Cuts to R&D tax credits to some of Australia’s biggest companies will fund a network of innovation precincts, the first of which will be dedicated to manufacturing.
Prime minister Julia Gillard and members of her government made the announcement yesterday during a visit to Boeing Australia’s headquarters in Melbourne.
Industry minister Greg Combet said that a three-point plan to boost manufacturing – focussing on local content, growing SMEs and establishing innovation precincts – would be funded through an end to research tax breaks for companies with revenues of $20 billion or more.

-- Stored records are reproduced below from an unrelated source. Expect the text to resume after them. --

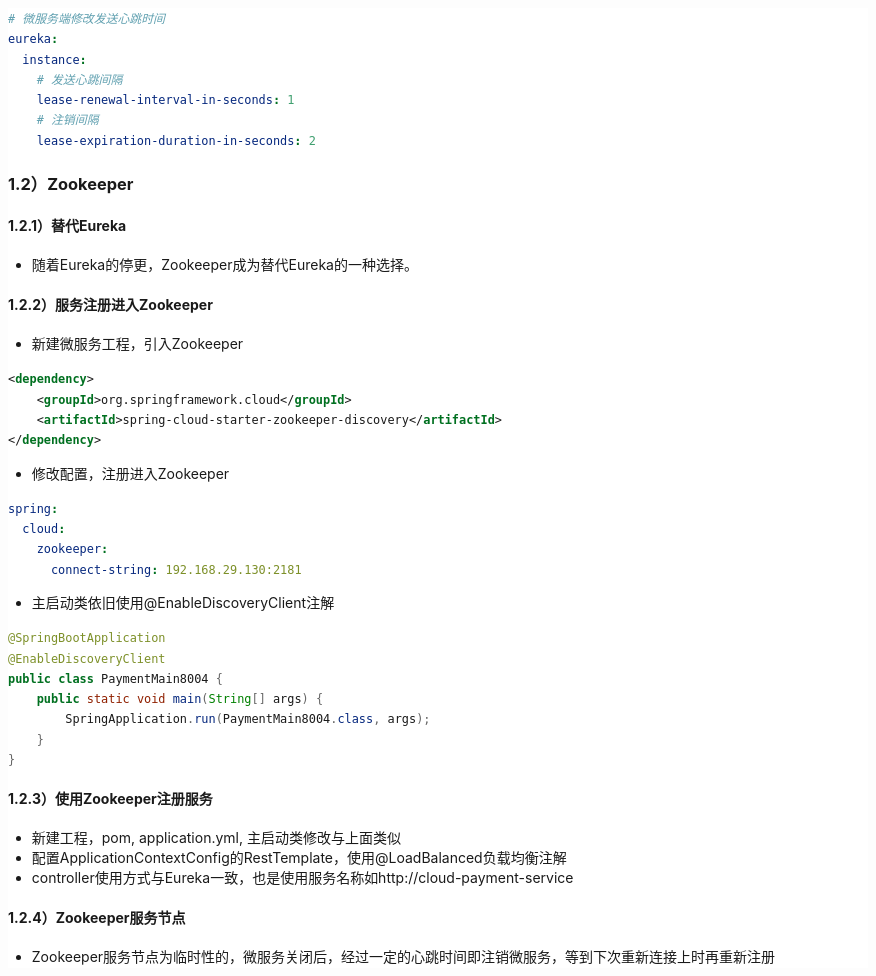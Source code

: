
 ```yml
# 微服务端修改发送心跳时间
eureka:
  instance:
    # 发送心跳间隔
    lease-renewal-interval-in-seconds: 1
    # 注销间隔
    lease-expiration-duration-in-seconds: 2  
```

### 1.2）Zookeeper

#### 1.2.1）替代Eureka

* 随着Eureka的停更，Zookeeper成为替代Eureka的一种选择。

#### 1.2.2）服务注册进入Zookeeper

* 新建微服务工程，引入Zookeeper

```xml
<dependency>
    <groupId>org.springframework.cloud</groupId>
    <artifactId>spring-cloud-starter-zookeeper-discovery</artifactId>
</dependency>
```

* 修改配置，注册进入Zookeeper

```yml
spring:
  cloud:
    zookeeper:
      connect-string: 192.168.29.130:2181
```

* 主启动类依旧使用@EnableDiscoveryClient注解

```java
@SpringBootApplication
@EnableDiscoveryClient
public class PaymentMain8004 {
    public static void main(String[] args) {
        SpringApplication.run(PaymentMain8004.class, args);
    }
}
```

#### 1.2.3）使用Zookeeper注册服务

* 新建工程，pom, application.yml, 主启动类修改与上面类似
* 配置ApplicationContextConfig的RestTemplate，使用@LoadBalanced负载均衡注解
* controller使用方式与Eureka一致，也是使用服务名称如http://cloud-payment-service

#### 1.2.4）Zookeeper服务节点

* Zookeeper服务节点为临时性的，微服务关闭后，经过一定的心跳时间即注销微服务，等到下次重新连接上时再重新注册
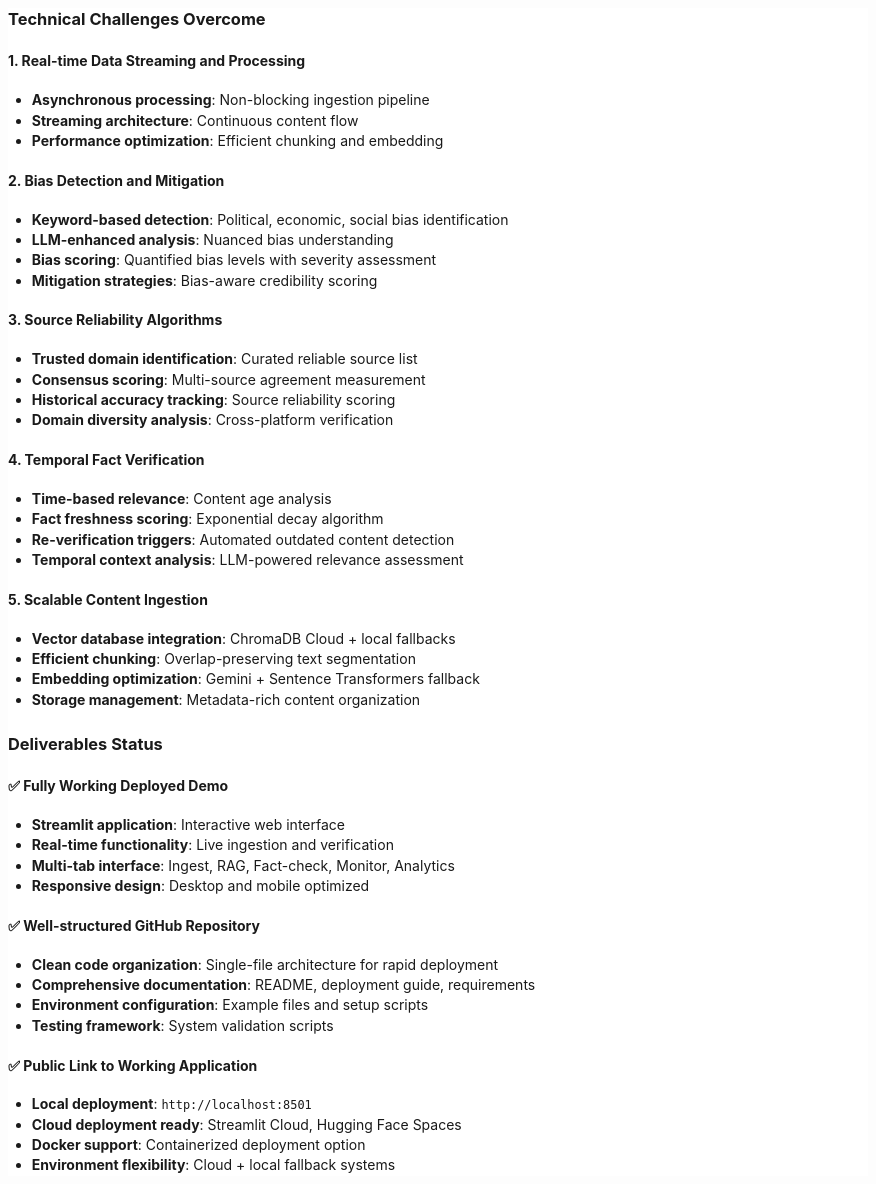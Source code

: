 ### **Technical Challenges Overcome**

#### 1. **Real-time Data Streaming and Processing**
- **Asynchronous processing**: Non-blocking ingestion pipeline
- **Streaming architecture**: Continuous content flow
- **Performance optimization**: Efficient chunking and embedding

#### 2. **Bias Detection and Mitigation**
- **Keyword-based detection**: Political, economic, social bias identification
- **LLM-enhanced analysis**: Nuanced bias understanding
- **Bias scoring**: Quantified bias levels with severity assessment
- **Mitigation strategies**: Bias-aware credibility scoring

#### 3. **Source Reliability Algorithms**
- **Trusted domain identification**: Curated reliable source list
- **Consensus scoring**: Multi-source agreement measurement
- **Historical accuracy tracking**: Source reliability scoring
- **Domain diversity analysis**: Cross-platform verification

#### 4. **Temporal Fact Verification**
- **Time-based relevance**: Content age analysis
- **Fact freshness scoring**: Exponential decay algorithm
- **Re-verification triggers**: Automated outdated content detection
- **Temporal context analysis**: LLM-powered relevance assessment

#### 5. **Scalable Content Ingestion**
- **Vector database integration**: ChromaDB Cloud + local fallbacks
- **Efficient chunking**: Overlap-preserving text segmentation
- **Embedding optimization**: Gemini + Sentence Transformers fallback
- **Storage management**: Metadata-rich content organization

### **Deliverables Status**

#### ✅ **Fully Working Deployed Demo**
- **Streamlit application**: Interactive web interface
- **Real-time functionality**: Live ingestion and verification
- **Multi-tab interface**: Ingest, RAG, Fact-check, Monitor, Analytics
- **Responsive design**: Desktop and mobile optimized

#### ✅ **Well-structured GitHub Repository**
- **Clean code organization**: Single-file architecture for rapid deployment
- **Comprehensive documentation**: README, deployment guide, requirements
- **Environment configuration**: Example files and setup scripts
- **Testing framework**: System validation scripts

#### ✅ **Public Link to Working Application**
- **Local deployment**: `http://localhost:8501`
- **Cloud deployment ready**: Streamlit Cloud, Hugging Face Spaces
- **Docker support**: Containerized deployment option
- **Environment flexibility**: Cloud + local fallback systems
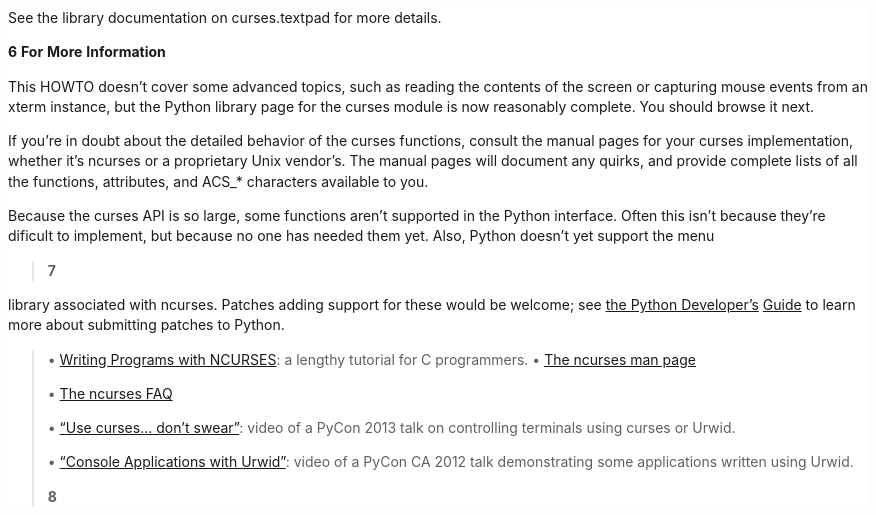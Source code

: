 See the library documentation on curses.textpad for more details.

**6** **For** **More** **Information**

This HOWTO doesn’t cover some advanced topics, such as reading the
contents of the screen or capturing mouse events from an xterm instance,
but the Python library page for the curses module is now reasonably
complete. You should browse it next.

If you’re in doubt about the detailed behavior of the curses functions,
consult the manual pages for your curses implementation, whether it’s
ncurses or a proprietary Unix vendor’s. The manual pages will document
any quirks, and provide complete lists of all the functions, attributes,
and ACS\_\* characters available to you.

Because the curses API is so large, some functions aren’t supported in
the Python interface. Often this isn’t because they’re dificult to
implement, but because no one has needed them yet. Also, Python doesn’t
yet support the menu

> **7**

library associated with ncurses. Patches adding support for these would
be welcome; see [the Python Developer’s](https://devguide.python.org/)
[Guide](https://devguide.python.org/) to learn more about submitting
patches to Python.

> • [Writing Programs with
> NCURSES](https://invisible-island.net/ncurses/ncurses-intro.html): a
> lengthy tutorial for C programmers. • [The ncurses man
> page](https://linux.die.net/man/3/ncurses)
>
> • [The ncurses
> FAQ](https://invisible-island.net/ncurses/ncurses.faq.html)
>
> • [“Use curses… don’t
> swear”](https://www.youtube.com/watch?v=eN1eZtjLEnU): video of a PyCon
> 2013 talk on controlling terminals using curses or Urwid.
>
> • [“Console Applications with
> Urwid”](https://pyvideo.org/video/1568/console-applications-with-urwid):
> video of a PyCon CA 2012 talk demonstrating some applications written
> using Urwid.
>
> **8**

The tax break is equivalent to a 133 per cent tax deducation, according to Fairfax Media.
This would affect 15-20 companies and save an estimated $1 billion over four years.
"We think it's a prudent saving that targets the resources that are available in the most effective way to achieve jobs growth," Combet told reporters.
The plan for industry, called “Building On Australia’s Strengths”, was the result of six months’ work by Combet and bureaucrats. It is in response to the report released in August by the non-government members PM’s manufacturing taskforce, which made over 40 recommendations.
The Courier Mail reported before the announcement that “the innovation hubs will dovetail with the Asian Century White Paper by promoting export potential.”
The first innovation precinct will be dedicated to manufacturing and will extend over two locations in south-east Melbourne and Adelaide. The second will focus on the food industry and be based in Melbourne.
The delivery of the 10 precincts is budgeted at $504.5 million. They aim to examine ways of commercialising research.
“We need to increase the level of industry-led research and get better economic and business dividends from our research so that our economy can realise the opportunities of the future," said Combet.
The opposition claimed the innovation precinct plan was a re-announcement of a 2011 scheme for research innovation hubs.
"I was hoping for something of substance today," said Sophie Mirabella, the opposition industry spokeswoman.
"Like so many workers in the manufacturing sector, I'm bitterly disappointed."